So in Rollercoaster Rush, you control just two things: the acceleration and braking of the coaster. It's a pretty simple setup; just use [left arrow] to apply the brakes and [right arrow] to speed up. If you need to pause the action, just hit the menu button at the top of the screen. Each level presents you with a different rollercoaster track, beginning with simple ups and downs and eventually leading into severe slopes and multiple loops. A moment before each change in the track occurs, a moving yellow sign will appear on the screen, indicating the shape of the upcoming track. As the sign comes nearer to its outlined frame in the middle, the less time you have to adjust before it's too late. This usually gives you the time you need to alter speed; either accelerating so that you can climb a hill or blast through loops, or applying the breaks to ensure that you're not at top speed at the crest of a hill, which would send the rollercoaster cars flying away or crashing into a piece of upcoming track.

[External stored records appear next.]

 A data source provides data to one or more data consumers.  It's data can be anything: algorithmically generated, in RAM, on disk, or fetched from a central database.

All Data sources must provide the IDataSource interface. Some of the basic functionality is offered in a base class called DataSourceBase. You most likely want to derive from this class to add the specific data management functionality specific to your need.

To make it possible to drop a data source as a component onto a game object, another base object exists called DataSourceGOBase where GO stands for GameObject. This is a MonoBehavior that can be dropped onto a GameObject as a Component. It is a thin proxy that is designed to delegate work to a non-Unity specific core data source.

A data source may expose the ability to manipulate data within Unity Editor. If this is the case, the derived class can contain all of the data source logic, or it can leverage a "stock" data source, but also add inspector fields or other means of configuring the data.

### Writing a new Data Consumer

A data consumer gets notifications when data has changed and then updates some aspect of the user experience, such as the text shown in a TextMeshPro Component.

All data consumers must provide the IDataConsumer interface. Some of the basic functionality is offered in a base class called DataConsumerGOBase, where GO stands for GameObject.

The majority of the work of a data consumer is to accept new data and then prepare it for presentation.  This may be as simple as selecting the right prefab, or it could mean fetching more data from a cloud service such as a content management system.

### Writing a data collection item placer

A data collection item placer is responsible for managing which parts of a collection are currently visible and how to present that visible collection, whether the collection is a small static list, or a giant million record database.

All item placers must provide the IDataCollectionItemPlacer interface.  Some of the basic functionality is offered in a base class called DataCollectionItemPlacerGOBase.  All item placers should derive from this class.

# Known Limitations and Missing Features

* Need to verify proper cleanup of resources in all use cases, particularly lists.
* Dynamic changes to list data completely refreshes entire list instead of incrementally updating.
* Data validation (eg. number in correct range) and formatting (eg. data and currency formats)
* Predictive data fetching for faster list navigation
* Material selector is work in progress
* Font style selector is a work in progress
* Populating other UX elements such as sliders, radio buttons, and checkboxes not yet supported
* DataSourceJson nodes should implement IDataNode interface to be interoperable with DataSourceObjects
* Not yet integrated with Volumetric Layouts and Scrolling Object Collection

Scoring is simply tied to how much fun the customers are having. The passengers in the cars will display little smiley-faces when you're doing a good job of giving them their money's worth. The wider their smiles, the more fun they're having and the higher your score will be. And the happier your customers are, the more they'll spread the word about your rollercoaster skills, leading more passengers to board your coaster in subsequent levels. As a well-designed incentive, you've got to obtain a high enough customer satisfaction rating before you can move on to the next track, or you'll have to repeat the level until you get it right.

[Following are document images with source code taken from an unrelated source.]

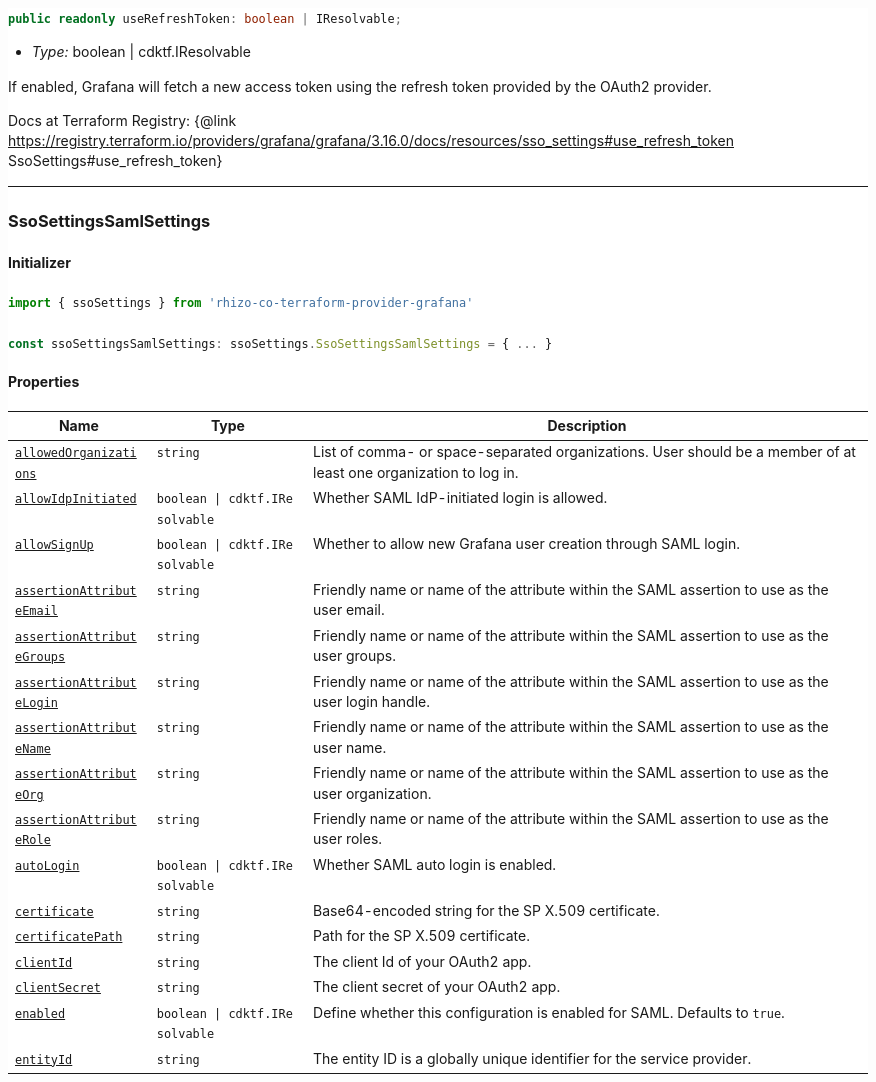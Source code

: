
 ```typescript
public readonly useRefreshToken: boolean | IResolvable;
```

- *Type:* boolean | cdktf.IResolvable

If enabled, Grafana will fetch a new access token using the refresh token provided by the OAuth2 provider.

Docs at Terraform Registry: {@link https://registry.terraform.io/providers/grafana/grafana/3.16.0/docs/resources/sso_settings#use_refresh_token SsoSettings#use_refresh_token}

---

### SsoSettingsSamlSettings <a name="SsoSettingsSamlSettings" id="rhizo-co-terraform-provider-grafana.ssoSettings.SsoSettingsSamlSettings"></a>

#### Initializer <a name="Initializer" id="rhizo-co-terraform-provider-grafana.ssoSettings.SsoSettingsSamlSettings.Initializer"></a>

```typescript
import { ssoSettings } from 'rhizo-co-terraform-provider-grafana'

const ssoSettingsSamlSettings: ssoSettings.SsoSettingsSamlSettings = { ... }
```

#### Properties <a name="Properties" id="Properties"></a>

| **Name** | **Type** | **Description** |
| --- | --- | --- |
| <code><a href="#rhizo-co-terraform-provider-grafana.ssoSettings.SsoSettingsSamlSettings.property.allowedOrganizations">allowedOrganizations</a></code> | <code>string</code> | List of comma- or space-separated organizations. User should be a member of at least one organization to log in. |
| <code><a href="#rhizo-co-terraform-provider-grafana.ssoSettings.SsoSettingsSamlSettings.property.allowIdpInitiated">allowIdpInitiated</a></code> | <code>boolean \| cdktf.IResolvable</code> | Whether SAML IdP-initiated login is allowed. |
| <code><a href="#rhizo-co-terraform-provider-grafana.ssoSettings.SsoSettingsSamlSettings.property.allowSignUp">allowSignUp</a></code> | <code>boolean \| cdktf.IResolvable</code> | Whether to allow new Grafana user creation through SAML login. |
| <code><a href="#rhizo-co-terraform-provider-grafana.ssoSettings.SsoSettingsSamlSettings.property.assertionAttributeEmail">assertionAttributeEmail</a></code> | <code>string</code> | Friendly name or name of the attribute within the SAML assertion to use as the user email. |
| <code><a href="#rhizo-co-terraform-provider-grafana.ssoSettings.SsoSettingsSamlSettings.property.assertionAttributeGroups">assertionAttributeGroups</a></code> | <code>string</code> | Friendly name or name of the attribute within the SAML assertion to use as the user groups. |
| <code><a href="#rhizo-co-terraform-provider-grafana.ssoSettings.SsoSettingsSamlSettings.property.assertionAttributeLogin">assertionAttributeLogin</a></code> | <code>string</code> | Friendly name or name of the attribute within the SAML assertion to use as the user login handle. |
| <code><a href="#rhizo-co-terraform-provider-grafana.ssoSettings.SsoSettingsSamlSettings.property.assertionAttributeName">assertionAttributeName</a></code> | <code>string</code> | Friendly name or name of the attribute within the SAML assertion to use as the user name. |
| <code><a href="#rhizo-co-terraform-provider-grafana.ssoSettings.SsoSettingsSamlSettings.property.assertionAttributeOrg">assertionAttributeOrg</a></code> | <code>string</code> | Friendly name or name of the attribute within the SAML assertion to use as the user organization. |
| <code><a href="#rhizo-co-terraform-provider-grafana.ssoSettings.SsoSettingsSamlSettings.property.assertionAttributeRole">assertionAttributeRole</a></code> | <code>string</code> | Friendly name or name of the attribute within the SAML assertion to use as the user roles. |
| <code><a href="#rhizo-co-terraform-provider-grafana.ssoSettings.SsoSettingsSamlSettings.property.autoLogin">autoLogin</a></code> | <code>boolean \| cdktf.IResolvable</code> | Whether SAML auto login is enabled. |
| <code><a href="#rhizo-co-terraform-provider-grafana.ssoSettings.SsoSettingsSamlSettings.property.certificate">certificate</a></code> | <code>string</code> | Base64-encoded string for the SP X.509 certificate. |
| <code><a href="#rhizo-co-terraform-provider-grafana.ssoSettings.SsoSettingsSamlSettings.property.certificatePath">certificatePath</a></code> | <code>string</code> | Path for the SP X.509 certificate. |
| <code><a href="#rhizo-co-terraform-provider-grafana.ssoSettings.SsoSettingsSamlSettings.property.clientId">clientId</a></code> | <code>string</code> | The client Id of your OAuth2 app. |
| <code><a href="#rhizo-co-terraform-provider-grafana.ssoSettings.SsoSettingsSamlSettings.property.clientSecret">clientSecret</a></code> | <code>string</code> | The client secret of your OAuth2 app. |
| <code><a href="#rhizo-co-terraform-provider-grafana.ssoSettings.SsoSettingsSamlSettings.property.enabled">enabled</a></code> | <code>boolean \| cdktf.IResolvable</code> | Define whether this configuration is enabled for SAML. Defaults to `true`. |
| <code><a href="#rhizo-co-terraform-provider-grafana.ssoSettings.SsoSettingsSamlSettings.property.entityId">entityId</a></code> | <code>string</code> | The entity ID is a globally unique identifier for the service provider. |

Analysis: If you didn't know any better, you might mistake Rollercoaster Rush for a Nitrome game at first glance. The action and style are similar, and judging by the popularity of most Nitrome games, that's a compliment for this game. Levels increase in difficulty at a steady pace as you're met with harder obstacles like multiple loops, mountain-like slopes and even crazy track jumps. Things get really interesting when all these elements are smashed together close to one another. It requires some pretty precise speeding up and slowing down at just the right moments, or you'll either send your passengers flying to their doom or give them a boring ride. The graphics and sound are both rendered nicely in this Flash upgrade of the original, although judging by the developer's recent work, one has to wonder if they could have designed it a bit prettier.
Digital Chocolate also offers a PC version of the game to buy; a downloadable game with 75 total levels on three continents. The free online version offers the U.S. levels only. Although the game itself is a short ride in all, it's a fun one, especially if you're a fan of action games (that goes double for you rollercoaster junkies out there).